8, passage des Gravilliers
Fr – 75003 Paris

téléphone + 33 1 42 78 04 84
contact@galeriesator.com
www.galeriesator.com

Portrait par Sabrina Silamo

Cinq ans, treize artistes : la galerie Sator a réussi à s'imposer face au pilier de l'impasse des Gravilliers, Christian Berst. Loin de l'outsider art défendu par son célèbre voisin, Vincent Sator a choisi de privilégier l'International art. Et de Yevgeniy Fiks à Nazanin Pouyandeh,  c'est un drapeau aux couleurs universelles qui flotte désormais dans le Marais.

« Je suis le premier collectionneur de mes artistes »
Vincent Sator

 

Un étudiant studieux

Terrassé à la galerie des Offices par le fameux « Syndrôme de Stendhal », Vincent Sator découvre en ce jour de l'année 2000, face à L'Annonciation de Leonard de Vinci, que son destin se conjugue avec l'art. Sans faire du passé table rase, ce khâgneux quitte Florence pour Strasbourg et abandonne sa maîtrise d'histoire pour un master sur la construction européenne et la politique patrimoniale. Diplôme en poche, le jeune homme intègre le ministère de la Culture où il coordonne au niveau européen le « Printemps des Musées ». L'expérience, par trop bureaucratique, lui permet cependant de comprendre que la proximité des œuvres lui est essentielle.
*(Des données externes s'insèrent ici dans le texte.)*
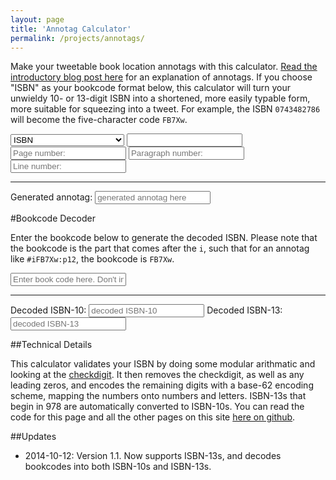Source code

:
 ```yaml
---
layout: page
title: 'Annotag Calculator' 
permalink: /projects/annotags/ 
---
```


Make your tweetable book location annotags with this calculator. [Read the introductory blog post here](/projects/annotags/about.html) for an explanation of annotags. If you choose "ISBN" as your bookcode format below, this calculator will turn your unwieldy 10- or 13-digit ISBN into a shortened, more easily typable form, more suitable for squeezing into a tweet. For example, the ISBN `0743482786` will become the five-character code `FB7Xw`. 

<section id="calculator"> 
	<form>
		<select class="input" id="code_type">
			<option value="I">ISBN</option>
			<option value="G">Project Gutenberg Book ID</option>
			<option value="B">Google Books ID</option>
		</select>
		<input id="raw_code" class="input" type="text" name="code" />
		<input id="page" class="input" type="text" name="location_type" placeholder="Page number:"/>
		<input id="paragraph" class="input" type="text" name="paragraph" placeholder="Paragraph number:" />
		<input id="line" class="input" type="text" name="line" placeholder="Line number:" />
	</form>
	<hr/>
	<label for="output">Generated annotag:</label> 
	<input type="text" id="output" placeholder="generated annotag here" name="output"/> 
</section> 

#Bookcode Decoder

Enter the bookcode below to generate the decoded ISBN. Please note that the bookcode is the part that comes after the `i`, such that for an annotag like `#iFB7Xw:p12`, the bookcode is `FB7Xw`. 

<section id="decoder"> 
	<form> 
		<input id="to_be_decoded" class="input" type="text" name="to_be_decoded" placeholder="Enter book code here. Don't include the pound sign or code type digit."/> 
	</form> 
	<hr/>
	<label for="decoder_out">Decoded ISBN-10:</label>
	<input type="text" id="decoder_out" placeholder="decoded ISBN-10" name="decoder_out"/> 
	<label for="decoder_out">Decoded ISBN-13:</label>
	<input type="text" id="decoder_out13" placeholder="decoded ISBN-13" name="decoder_out13"/> 
</section> 


##Technical Details 

This calculator validates your ISBN by doing some modular arithmatic and looking at the [checkdigit](http://en.wikipedia.org/wiki/International_Standard_Book_Number#ISBN-10_check_digit_calculation). It then removes the checkdigit, as well as any leading zeros, and encodes the remaining digits with a base-62 encoding scheme, mapping the numbers onto numbers and letters. ISBN-13s that begin in 978 are automatically converted to ISBN-10s. You can read the code for this page and all the other pages on this site [here on github](https://github.com/JonathanReeve/JonathanReeve.github.io). 

##Updates

 * 2014-10-12: Version 1.1. Now supports ISBN-13s, and decodes bookcodes into both ISBN-10s and ISBN-13s. 

<script src="{{ site.url }}/assets/js/annotag-calculator.js"></script>

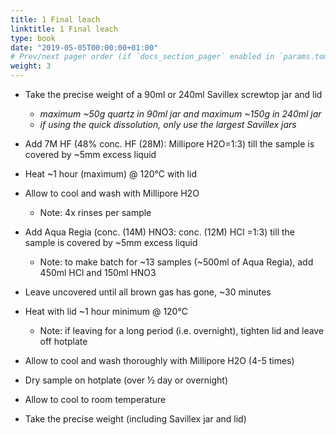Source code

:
 ```yaml
---
title: 1 Final leach
linktitle: 1 Final leach
type: book
date: "2019-05-05T00:00:00+01:00"
# Prev/next pager order (if `docs_section_pager` enabled in `params.toml`)
weight: 3
---
```


- Take the precise weight of a 90ml or 240ml Savillex screwtop jar and lid 
   - _maximum ~50g quartz in 90ml jar and maximum ~150g in 240ml jar_
   - _if using the quick dissolution, only use the largest Savillex jars_

- Add 7M HF (48% conc. HF (28M): Millipore H2O=1:3) till the sample is covered by ~5mm excess liquid
- Heat ~1 hour (maximum) @ 120°C with lid 
- Allow to cool and wash with Millipore H2O
	 - Note: 4x rinses per sample

- Add Aqua Regia (conc. (14M) HNO3: conc. (12M) HCl =1:3) till the sample is covered by ~5mm excess liquid
	 - Note: to make batch for ~13 samples (~500ml  of Aqua Regia), add 450ml HCl and 150ml HNO3

- Leave uncovered until all brown gas has gone, ~30 minutes
- Heat with lid ~1 hour minimum @ 120°C
	 - Note: if leaving for a long period (i.e. overnight), tighten lid and leave off hotplate

- Allow to cool and wash thoroughly with Millipore H2O (4-5 times)
- Dry sample on hotplate (over ½ day or overnight)
- Allow to cool to room temperature
- Take the precise weight (including Savillex jar and lid)
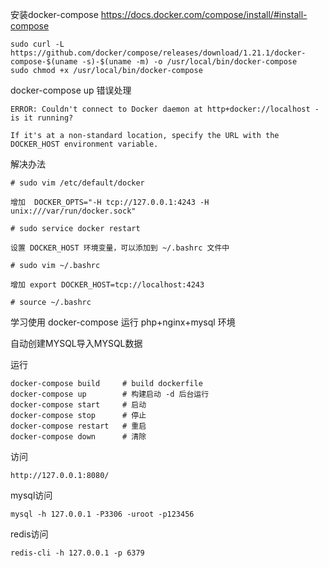 
安装docker-compose
https://docs.docker.com/compose/install/#install-compose

```
sudo curl -L https://github.com/docker/compose/releases/download/1.21.1/docker-compose-$(uname -s)-$(uname -m) -o /usr/local/bin/docker-compose
sudo chmod +x /usr/local/bin/docker-compose
```

docker-compose up 错误处理
```
ERROR: Couldn't connect to Docker daemon at http+docker://localhost - is it running?

If it's at a non-standard location, specify the URL with the DOCKER_HOST environment variable.
```

解决办法
```
# sudo vim /etc/default/docker

增加  DOCKER_OPTS="-H tcp://127.0.0.1:4243 -H unix:///var/run/docker.sock"

# sudo service docker restart

设置 DOCKER_HOST 环境变量，可以添加到 ~/.bashrc 文件中

# sudo vim ~/.bashrc

增加 export DOCKER_HOST=tcp://localhost:4243

# source ~/.bashrc

```


学习使用 docker-compose 运行 php+nginx+mysql 环境

自动创建MYSQL导入MYSQL数据

运行
```
docker-compose build     # build dockerfile
docker-compose up        # 构建启动 -d 后台运行
docker-compose start     # 启动
docker-compose stop      # 停止
docker-compose restart   # 重启
docker-compose down      # 清除
```

访问
```
http://127.0.0.1:8080/
```

mysql访问
```
mysql -h 127.0.0.1 -P3306 -uroot -p123456
```

redis访问
```
redis-cli -h 127.0.0.1 -p 6379
```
Il décide donc de se présenter au concours de conservateur du patrimoine, et consacre les deux années suivantes à étudier l'histoire de l'art, des origines aux années 1960. Mais ce travail acharné et solitaire, assez éloigné de ce que Vincent Sator nomme « la chose contemporaine », se solde par un échec : son profil « pluridisciplinaire » ne correspondant pas aux critères des jurés qui le recalent à l'oral.

 

De la Suisse à la Russie

« Puisque le public ne veut pas de moi, je choisis le privé », décrète Vincent Sator en décembre 2004. Il rencontre Marc Blondeau, courtier à Genève, et tout en étant persuadé que le marché de l'art ne lui convient pas, le suit en Suisse. Son stage d'initiation, prévu pour durer quatre mois, se prolonge une année entière. A l'issue de cette « expérience passionnante, humainement et professionnellement », l'intéressé réévalue son opinion à propos du métier de galeriste ; lui, le Sorbonnard, rebuté par l'aspect financier de cette profession, admet apprécier la richesse des échanges avec les artistes et les collectionneurs. Il revient à Paris, surqualifié, surdiplômé, mais ne trouve aucun poste. L'Américaine Dianne Beal, spécialiste de la première avant-garde russe, décide de lui donner sa chance. Ensemble, ils inaugurent en 2007 la galerie Blue Square, à proximité de Thaddaeus Ropac et de Karsten Greve, rue Debelleyme, dans le Marais. Quelques mois plus tard, la faillite de Lehman Brothers – ayant entraîné la raréfaction des collectionneurs – met fin en 2010 à l'aventure Blue Square. Qu'importe Vincent Sator a trouvé sa voie. Sans perdre de temps, il ouvre sa propre galerie avec deux artistes de Blue Square, Alexeï Vassiliev et Yevgeniy Fiks, que bientôt rejoints par Yu Hirai, Muriel Décaillet, Raphaël Denis et Gabriel Leger.

 

2011, l'année décisive

Vincent Sator ne quitte pas le quartier du Marais qu'il estime plus propice aux artistes émergents que Saint Germain.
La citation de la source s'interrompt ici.